After Shima went back to Japan in late 1969 and then returned to Intel in early 1970, he found that no further work had been done on the 4004 since he left, and that Hoff was no longer working on the project. The project leader had become Federico Faggin, who had only joined Intel a week before Shima arrived. Faggin was hired from Fairchild Semiconductor where he had developed the original MOS silicon gate technology, the only technology that could be used to design a chip of the complexity and speed of the 4004. Shima worked with him assisting him with the logic design the 4004 processor  He worked at the Intel offices for six months, from April until October 1970. His company then sold the rights to use the 4004 to Intel, with an exception for use in business calculators.
After the 4004, Intel designed the 8008 (architecture by Computer Terminal Corporation, design by Federico Faggin and Hal Feeney). Shima then joined Intel in 1972. He was employed to implement the transistor-level logic of Intel's next microprocessor, which became the Intel 8080 (conception and architecture by Federico Faggin), released in 1974. Shima then developed several Intel peripheral chips, some used in the IBM PC, such as the 8259 interrupt controller, 8255 parallel port chip, 8253 timer chip, 8257 DMA chip and 8251 serial communication USART chip. He was not involved in the creation of the Intel 8088 or 8086.

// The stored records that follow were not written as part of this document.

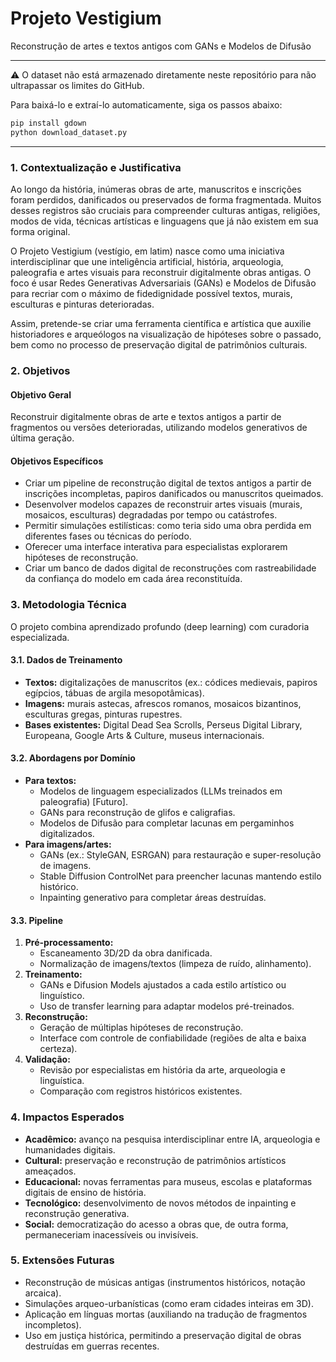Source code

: # Projeto Vestigium
Reconstrução de artes e textos antigos com GANs e Modelos de Difusão


- -------------------------------------------------------------------------------------------------------

⚠️ O dataset não está armazenado diretamente neste repositório para não ultrapassar os limites do GitHub.

Para baixá-lo e extraí-lo automaticamente, siga os passos abaixo:

```bash
pip install gdown
python download_dataset.py
```
---------------------------------------------------------------------------------------------------------
### 1. Contextualização e Justificativa
Ao longo da história, inúmeras obras de arte, manuscritos e inscrições foram perdidos, danificados ou preservados de forma fragmentada. Muitos desses registros são cruciais para compreender culturas antigas, religiões, modos de vida, técnicas artísticas e linguagens que já não existem em sua forma original.

O Projeto Vestigium (vestígio, em latim) nasce como uma iniciativa interdisciplinar que une inteligência artificial, história, arqueologia, paleografia e artes visuais para reconstruir digitalmente obras antigas. O foco é usar Redes Generativas Adversariais (GANs) e Modelos de Difusão para recriar com o máximo de fidedignidade possível textos, murais, esculturas e pinturas deterioradas.

Assim, pretende-se criar uma ferramenta científica e artística que auxilie historiadores e arqueólogos na visualização de hipóteses sobre o passado, bem como no processo de preservação digital de patrimônios culturais.

### 2. Objetivos

#### Objetivo Geral
Reconstruir digitalmente obras de arte e textos antigos a partir de fragmentos ou versões deterioradas, utilizando modelos generativos de última geração.

#### Objetivos Específicos
- Criar um pipeline de reconstrução digital de textos antigos a partir de inscrições incompletas, papiros danificados ou manuscritos queimados.
- Desenvolver modelos capazes de reconstruir artes visuais (murais, mosaicos, esculturas) degradadas por tempo ou catástrofes.
- Permitir simulações estilísticas: como teria sido uma obra perdida em diferentes fases ou técnicas do período.
- Oferecer uma interface interativa para especialistas explorarem hipóteses de reconstrução.
- Criar um banco de dados digital de reconstruções com rastreabilidade da confiança do modelo em cada área reconstituída.

### 3. Metodologia Técnica

O projeto combina aprendizado profundo (deep learning) com curadoria especializada.

#### 3.1. Dados de Treinamento
- **Textos:** digitalizações de manuscritos (ex.: códices medievais, papiros egípcios, tábuas de argila mesopotâmicas).  
- **Imagens:** murais astecas, afrescos romanos, mosaicos bizantinos, esculturas gregas, pinturas rupestres.  
- **Bases existentes:** Digital Dead Sea Scrolls, Perseus Digital Library, Europeana, Google Arts & Culture, museus internacionais.

#### 3.2. Abordagens por Domínio
- **Para textos:**
  - Modelos de linguagem especializados (LLMs treinados em paleografia) [Futuro].
  - GANs para reconstrução de glifos e caligrafias.
  - Modelos de Difusão para completar lacunas em pergaminhos digitalizados.
- **Para imagens/artes:**
  - GANs (ex.: StyleGAN, ESRGAN) para restauração e super-resolução de imagens.
  - Stable Diffusion ControlNet para preencher lacunas mantendo estilo histórico.
  - Inpainting generativo para completar áreas destruídas.

#### 3.3. Pipeline
1. **Pré-processamento:**
   - Escaneamento 3D/2D da obra danificada.
   - Normalização de imagens/textos (limpeza de ruído, alinhamento).
2. **Treinamento:**
   - GANs e Difusion Models ajustados a cada estilo artístico ou linguístico.
   - Uso de transfer learning para adaptar modelos pré-treinados.
3. **Reconstrução:**
   - Geração de múltiplas hipóteses de reconstrução.
   - Interface com controle de confiabilidade (regiões de alta e baixa certeza).
4. **Validação:**
   - Revisão por especialistas em história da arte, arqueologia e linguística.
   - Comparação com registros históricos existentes.

### 4. Impactos Esperados
- **Acadêmico:** avanço na pesquisa interdisciplinar entre IA, arqueologia e humanidades digitais.
- **Cultural:** preservação e reconstrução de patrimônios artísticos ameaçados.
- **Educacional:** novas ferramentas para museus, escolas e plataformas digitais de ensino de história.
- **Tecnológico:** desenvolvimento de novos métodos de inpainting e reconstrução generativa.
- **Social:** democratização do acesso a obras que, de outra forma, permaneceriam inacessíveis ou invisíveis.

### 5. Extensões Futuras
- Reconstrução de músicas antigas (instrumentos históricos, notação arcaica).
- Simulações arqueo-urbanísticas (como eram cidades inteiras em 3D).
- Aplicação em línguas mortas (auxiliando na tradução de fragmentos incompletos).
- Uso em justiça histórica, permitindo a preservação digital de obras destruídas em guerras recentes.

Shima moved to Zilog in 1975 and, using only a few assistants, developed the transistor-level and physical implementation of the Zilog Z80, under the supervision of Faggin, who conceived and designed the Z80 architecture to be instruction set compatible with the Intel 8080. This was followed by the same task for the 16-bit Z8000.

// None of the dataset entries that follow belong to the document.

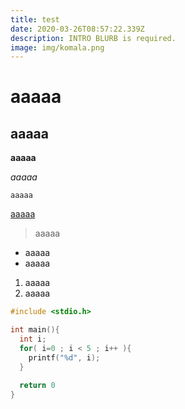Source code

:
 ```yaml
---
title: test
date: 2020-03-26T08:57:22.339Z
description: INTRO BLURB is required.
image: img/komala.png
---
```

# aaaaa

## aaaaa

**aaaaa**

*aaaaa*

`aaaaa`

[aaaaa](https://reverent-engelbart-b31fdd.netlify.com/)

> aaaaa

* aaaaa
* aaaaa

1. aaaaa
2. aaaaa

```c
#include <stdio.h>

int main(){
  int i;
  for( i=0 ; i < 5 ; i++ ){
    printf("%d", i);
  }
  
  return 0
}
```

According to coworkers from Intel, Faggin's method that Shima used was to design all logic at the transistor level, directly and manually, not at the gate and/or register level. The schematics were thus hard to read, but as transistors were drawn in such a way that they suggested a "floorplan" of the chip, it helped when making the physical chip layout. However, according to Shima, the logic was first tested on breadboards using transistor–transistor logic (TTL) chips, before being manually translated into MOS transistor equivalents.
After returning to Japan, Shima founded the Intel Japan Design Center in 1980, and VM Technology Corporation in 1986. At VM, he developed the 16-bit microprocessor VM860 and 32-bit microprocessor VM 8600 for the Japanese word processor market. He became a professor at the University of Aizu in 2000.